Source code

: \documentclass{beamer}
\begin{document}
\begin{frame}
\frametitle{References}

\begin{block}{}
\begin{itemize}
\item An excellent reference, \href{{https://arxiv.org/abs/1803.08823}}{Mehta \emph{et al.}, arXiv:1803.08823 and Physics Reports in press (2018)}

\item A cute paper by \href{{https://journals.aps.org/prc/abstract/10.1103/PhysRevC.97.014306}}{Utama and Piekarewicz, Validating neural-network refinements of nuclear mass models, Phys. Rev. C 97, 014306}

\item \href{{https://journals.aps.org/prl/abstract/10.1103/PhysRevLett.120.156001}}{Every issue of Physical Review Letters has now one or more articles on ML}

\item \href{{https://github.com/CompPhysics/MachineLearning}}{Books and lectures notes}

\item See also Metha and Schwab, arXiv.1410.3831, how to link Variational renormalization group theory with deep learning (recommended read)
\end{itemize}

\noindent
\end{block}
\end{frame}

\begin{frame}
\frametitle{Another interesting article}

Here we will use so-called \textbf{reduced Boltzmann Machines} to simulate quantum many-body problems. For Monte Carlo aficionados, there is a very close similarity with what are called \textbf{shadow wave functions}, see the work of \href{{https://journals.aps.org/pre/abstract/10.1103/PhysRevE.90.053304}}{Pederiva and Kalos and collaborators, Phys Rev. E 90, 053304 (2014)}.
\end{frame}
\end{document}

#### Problem requirements
Repeat every line of the data, exactly and in full.

#### Written response
Source code

: \documentclass{beamer}
\begin{document}
\begin{frame}
\frametitle{References}

\begin{block}{}
\begin{itemize}
\item An excellent reference, \href{{https://arxiv.org/abs/1803.08823}}{Mehta \emph{et al.}, arXiv:1803.08823 and Physics Reports in press (2018)}

\item A cute paper by \href{{https://journals.aps.org/prc/abstract/10.1103/PhysRevC.97.014306}}{Utama and Piekarewicz, Validating neural-network refinements of nuclear mass models, Phys. Rev. C 97, 014306}

\item \href{{https://journals.aps.org/prl/abstract/10.1103/PhysRevLett.120.156001}}{Every issue of Physical Review Letters has now one or more articles on ML}

\item \href{{https://github.com/CompPhysics/MachineLearning}}{Books and lectures notes}

\item See also Metha and Schwab, arXiv.1410.3831, how to link Variational renormalization group theory with deep learning (recommended read)
\end{itemize}

\noindent
\end{block}
\end{frame}

\begin{frame}
\frametitle{Another interesting article}

Here we will use so-called \textbf{reduced Boltzmann Machines} to simulate quantum many-body problems. For Monte Carlo aficionados, there is a very close similarity with what are called \textbf{shadow wave functions}, see the work of \href{{https://journals.aps.org/pre/abstract/10.1103/PhysRevE.90.053304}}{Pederiva and Kalos and collaborators, Phys Rev. E 90, 053304 (2014)}.
\end{frame}
\end{document}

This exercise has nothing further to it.